WHAT IS NEEDED: The answer must consist of every line in the records below that contains the string "systemctl".
** RECORDS PROVIDED follows **
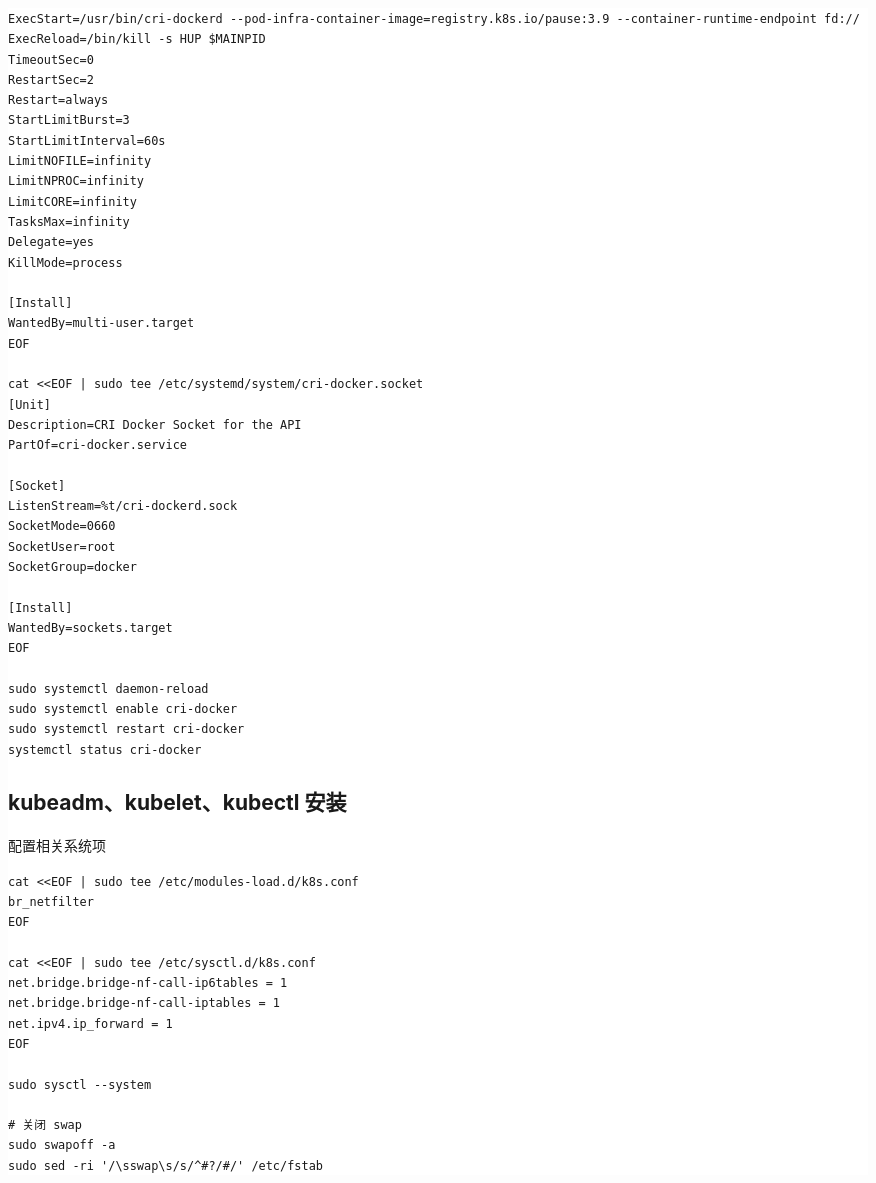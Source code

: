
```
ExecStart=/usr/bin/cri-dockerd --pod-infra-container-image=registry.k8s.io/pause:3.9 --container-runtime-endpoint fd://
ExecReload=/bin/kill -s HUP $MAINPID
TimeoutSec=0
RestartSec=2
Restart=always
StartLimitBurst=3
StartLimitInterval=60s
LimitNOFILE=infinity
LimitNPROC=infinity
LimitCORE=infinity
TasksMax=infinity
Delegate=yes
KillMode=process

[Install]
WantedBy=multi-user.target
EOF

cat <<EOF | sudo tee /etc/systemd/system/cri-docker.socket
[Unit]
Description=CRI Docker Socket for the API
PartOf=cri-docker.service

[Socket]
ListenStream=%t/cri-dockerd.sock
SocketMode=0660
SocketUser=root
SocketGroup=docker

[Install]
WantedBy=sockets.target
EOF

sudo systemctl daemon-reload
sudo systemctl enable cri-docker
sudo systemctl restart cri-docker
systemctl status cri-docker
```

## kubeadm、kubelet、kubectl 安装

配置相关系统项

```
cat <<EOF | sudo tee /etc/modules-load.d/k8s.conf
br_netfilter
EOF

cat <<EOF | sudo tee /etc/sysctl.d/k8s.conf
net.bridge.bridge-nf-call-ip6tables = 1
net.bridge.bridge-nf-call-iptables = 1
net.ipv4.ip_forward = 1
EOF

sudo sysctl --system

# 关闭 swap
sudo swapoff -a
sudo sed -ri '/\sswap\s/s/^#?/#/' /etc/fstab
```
** End of RECORDS PROVIDED **
** RECORDS PROVIDED follows **
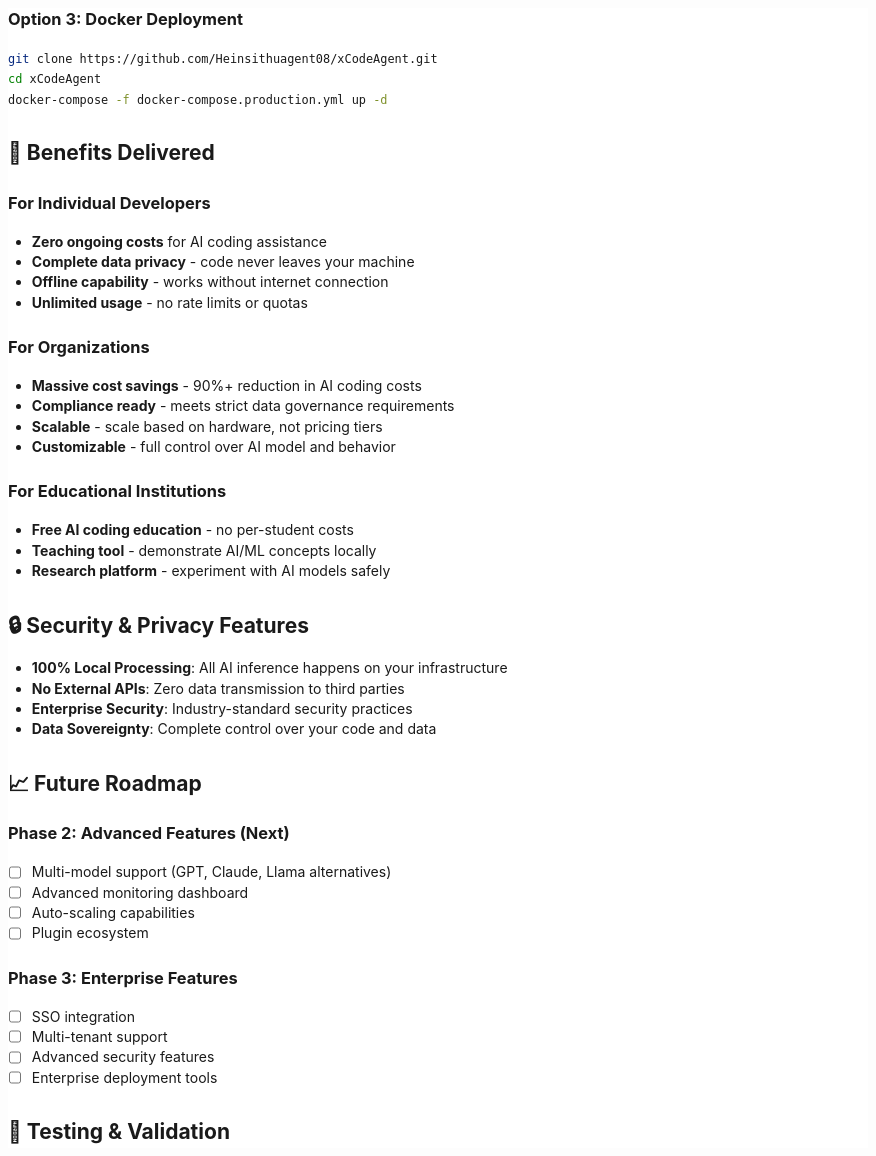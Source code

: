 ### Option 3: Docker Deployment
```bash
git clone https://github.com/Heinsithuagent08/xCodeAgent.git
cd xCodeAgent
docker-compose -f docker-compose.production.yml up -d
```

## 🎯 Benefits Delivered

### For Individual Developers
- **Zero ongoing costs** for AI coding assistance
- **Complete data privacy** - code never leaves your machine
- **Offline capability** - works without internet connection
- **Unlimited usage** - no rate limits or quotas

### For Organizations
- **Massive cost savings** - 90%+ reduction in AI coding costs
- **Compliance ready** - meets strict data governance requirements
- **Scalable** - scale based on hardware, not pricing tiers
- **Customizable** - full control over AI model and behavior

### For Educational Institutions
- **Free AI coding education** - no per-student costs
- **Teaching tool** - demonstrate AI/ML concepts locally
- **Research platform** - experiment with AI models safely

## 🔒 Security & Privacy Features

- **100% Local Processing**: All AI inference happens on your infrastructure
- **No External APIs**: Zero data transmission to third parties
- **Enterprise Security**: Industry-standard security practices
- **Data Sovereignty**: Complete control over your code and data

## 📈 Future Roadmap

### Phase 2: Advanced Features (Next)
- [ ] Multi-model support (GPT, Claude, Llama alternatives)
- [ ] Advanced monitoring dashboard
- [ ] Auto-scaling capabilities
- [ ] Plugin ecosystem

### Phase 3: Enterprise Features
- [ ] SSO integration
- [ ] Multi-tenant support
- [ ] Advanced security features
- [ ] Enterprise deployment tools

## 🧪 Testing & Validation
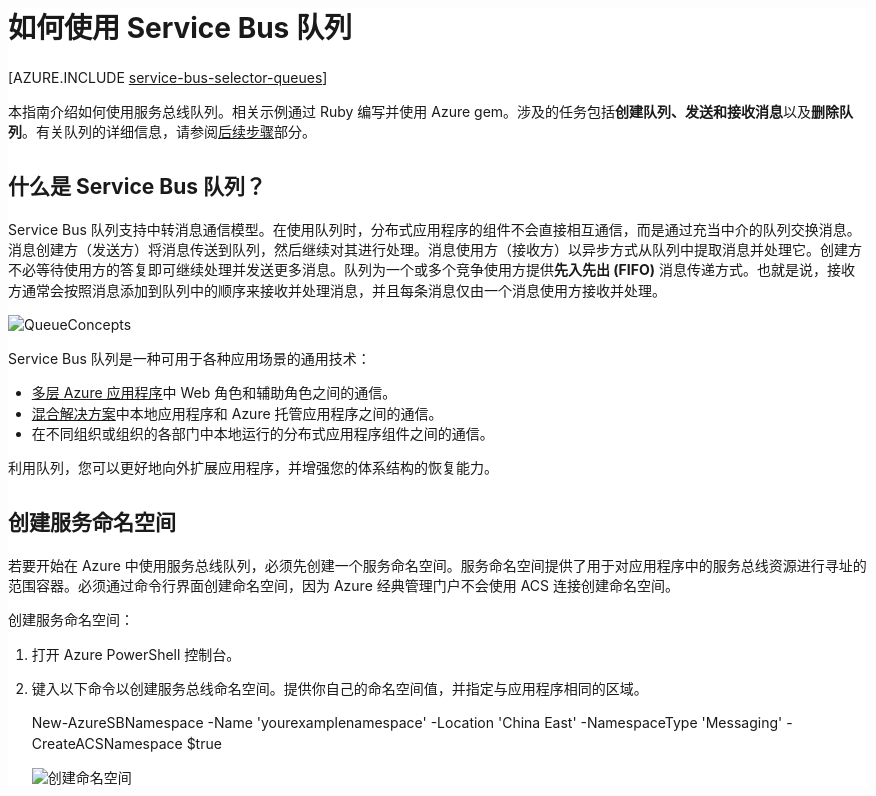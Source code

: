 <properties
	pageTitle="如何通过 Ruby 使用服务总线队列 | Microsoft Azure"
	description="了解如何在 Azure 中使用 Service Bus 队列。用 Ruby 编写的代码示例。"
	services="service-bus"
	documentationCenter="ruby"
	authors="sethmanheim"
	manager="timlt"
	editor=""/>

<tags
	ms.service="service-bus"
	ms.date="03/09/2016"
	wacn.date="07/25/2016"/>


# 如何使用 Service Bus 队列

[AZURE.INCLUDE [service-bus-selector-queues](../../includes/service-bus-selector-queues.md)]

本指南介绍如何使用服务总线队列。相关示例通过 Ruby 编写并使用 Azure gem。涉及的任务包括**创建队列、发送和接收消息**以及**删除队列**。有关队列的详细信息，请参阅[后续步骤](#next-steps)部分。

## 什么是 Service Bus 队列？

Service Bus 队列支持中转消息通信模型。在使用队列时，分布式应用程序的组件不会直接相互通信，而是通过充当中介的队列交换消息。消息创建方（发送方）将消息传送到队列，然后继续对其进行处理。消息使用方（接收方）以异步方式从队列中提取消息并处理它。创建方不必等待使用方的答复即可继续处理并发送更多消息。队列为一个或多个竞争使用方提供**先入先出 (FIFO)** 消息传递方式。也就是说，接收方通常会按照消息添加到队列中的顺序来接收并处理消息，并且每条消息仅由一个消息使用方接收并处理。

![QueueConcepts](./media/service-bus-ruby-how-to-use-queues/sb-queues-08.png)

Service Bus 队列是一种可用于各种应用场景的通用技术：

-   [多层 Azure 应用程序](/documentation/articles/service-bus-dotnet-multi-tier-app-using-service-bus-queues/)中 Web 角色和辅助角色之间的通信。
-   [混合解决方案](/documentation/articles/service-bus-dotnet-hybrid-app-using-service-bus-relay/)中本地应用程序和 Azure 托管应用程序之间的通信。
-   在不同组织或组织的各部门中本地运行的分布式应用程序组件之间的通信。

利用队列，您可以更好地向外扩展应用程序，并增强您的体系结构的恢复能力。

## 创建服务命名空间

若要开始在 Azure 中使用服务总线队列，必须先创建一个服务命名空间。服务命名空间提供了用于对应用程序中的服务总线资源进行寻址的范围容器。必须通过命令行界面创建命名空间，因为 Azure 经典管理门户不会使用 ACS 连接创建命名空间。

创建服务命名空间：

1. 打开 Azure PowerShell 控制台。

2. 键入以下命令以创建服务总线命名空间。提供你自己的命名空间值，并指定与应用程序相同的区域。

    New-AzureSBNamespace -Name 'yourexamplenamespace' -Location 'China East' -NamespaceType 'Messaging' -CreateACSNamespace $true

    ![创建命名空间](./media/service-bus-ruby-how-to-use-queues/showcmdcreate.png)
** End of RECORDS PROVIDED **
OUTPUT BELOW:
sudo systemctl daemon-reload
sudo systemctl enable cri-docker
sudo systemctl restart cri-docker
systemctl status cri-docker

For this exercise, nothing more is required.